> **Exercise directions**
How many lines in the records below hold the word "await"? Answer with the number alone.
+--
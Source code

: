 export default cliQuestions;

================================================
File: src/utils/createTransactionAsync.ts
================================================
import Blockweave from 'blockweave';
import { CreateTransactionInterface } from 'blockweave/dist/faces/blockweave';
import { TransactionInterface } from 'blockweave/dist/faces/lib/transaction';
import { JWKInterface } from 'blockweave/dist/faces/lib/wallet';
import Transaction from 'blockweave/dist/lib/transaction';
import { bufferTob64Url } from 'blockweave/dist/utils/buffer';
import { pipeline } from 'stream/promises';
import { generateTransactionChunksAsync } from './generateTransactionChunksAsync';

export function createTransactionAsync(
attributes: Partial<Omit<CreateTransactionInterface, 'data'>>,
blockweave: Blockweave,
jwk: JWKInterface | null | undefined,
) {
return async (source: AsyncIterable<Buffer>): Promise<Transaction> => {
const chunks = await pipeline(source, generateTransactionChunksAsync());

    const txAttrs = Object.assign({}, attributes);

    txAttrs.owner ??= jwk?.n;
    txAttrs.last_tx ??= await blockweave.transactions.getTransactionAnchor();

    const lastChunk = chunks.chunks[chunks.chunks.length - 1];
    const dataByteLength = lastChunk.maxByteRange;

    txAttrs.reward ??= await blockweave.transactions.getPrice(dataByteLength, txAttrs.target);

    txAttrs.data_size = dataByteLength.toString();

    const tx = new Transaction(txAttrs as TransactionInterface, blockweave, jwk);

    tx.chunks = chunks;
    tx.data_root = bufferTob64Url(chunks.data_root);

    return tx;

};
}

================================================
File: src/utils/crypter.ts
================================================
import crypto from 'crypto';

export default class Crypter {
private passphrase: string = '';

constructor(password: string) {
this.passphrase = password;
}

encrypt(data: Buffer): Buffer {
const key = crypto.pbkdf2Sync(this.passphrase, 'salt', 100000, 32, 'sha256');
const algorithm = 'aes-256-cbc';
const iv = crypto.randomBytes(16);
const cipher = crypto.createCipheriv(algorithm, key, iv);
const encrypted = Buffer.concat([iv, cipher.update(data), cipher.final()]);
+--
> **Task output**
3